[Collected data]
——————

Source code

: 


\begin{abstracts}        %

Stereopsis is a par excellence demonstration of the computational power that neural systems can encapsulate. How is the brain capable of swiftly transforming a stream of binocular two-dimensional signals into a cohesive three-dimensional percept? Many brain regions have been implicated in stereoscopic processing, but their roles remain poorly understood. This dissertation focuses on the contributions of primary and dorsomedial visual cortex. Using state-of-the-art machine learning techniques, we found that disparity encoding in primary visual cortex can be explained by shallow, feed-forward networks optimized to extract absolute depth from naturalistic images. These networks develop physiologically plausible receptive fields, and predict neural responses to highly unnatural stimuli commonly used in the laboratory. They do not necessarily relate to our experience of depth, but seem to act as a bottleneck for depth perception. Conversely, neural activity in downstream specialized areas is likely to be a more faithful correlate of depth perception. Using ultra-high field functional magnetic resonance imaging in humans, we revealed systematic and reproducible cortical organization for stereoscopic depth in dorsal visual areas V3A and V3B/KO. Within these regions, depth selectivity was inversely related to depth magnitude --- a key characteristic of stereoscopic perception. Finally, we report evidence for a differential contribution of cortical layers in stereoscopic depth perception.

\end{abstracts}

——————

> TRY IT:
Return the full data above, line for line.

> ANSWER TO THIS EXERCISE:
Source code

: 


\begin{abstracts}        %

Stereopsis is a par excellence demonstration of the computational power that neural systems can encapsulate. How is the brain capable of swiftly transforming a stream of binocular two-dimensional signals into a cohesive three-dimensional percept? Many brain regions have been implicated in stereoscopic processing, but their roles remain poorly understood. This dissertation focuses on the contributions of primary and dorsomedial visual cortex. Using state-of-the-art machine learning techniques, we found that disparity encoding in primary visual cortex can be explained by shallow, feed-forward networks optimized to extract absolute depth from naturalistic images. These networks develop physiologically plausible receptive fields, and predict neural responses to highly unnatural stimuli commonly used in the laboratory. They do not necessarily relate to our experience of depth, but seem to act as a bottleneck for depth perception. Conversely, neural activity in downstream specialized areas is likely to be a more faithful correlate of depth perception. Using ultra-high field functional magnetic resonance imaging in humans, we revealed systematic and reproducible cortical organization for stereoscopic depth in dorsal visual areas V3A and V3B/KO. Within these regions, depth selectivity was inversely related to depth magnitude --- a key characteristic of stereoscopic perception. Finally, we report evidence for a differential contribution of cortical layers in stereoscopic depth perception.

\end{abstracts}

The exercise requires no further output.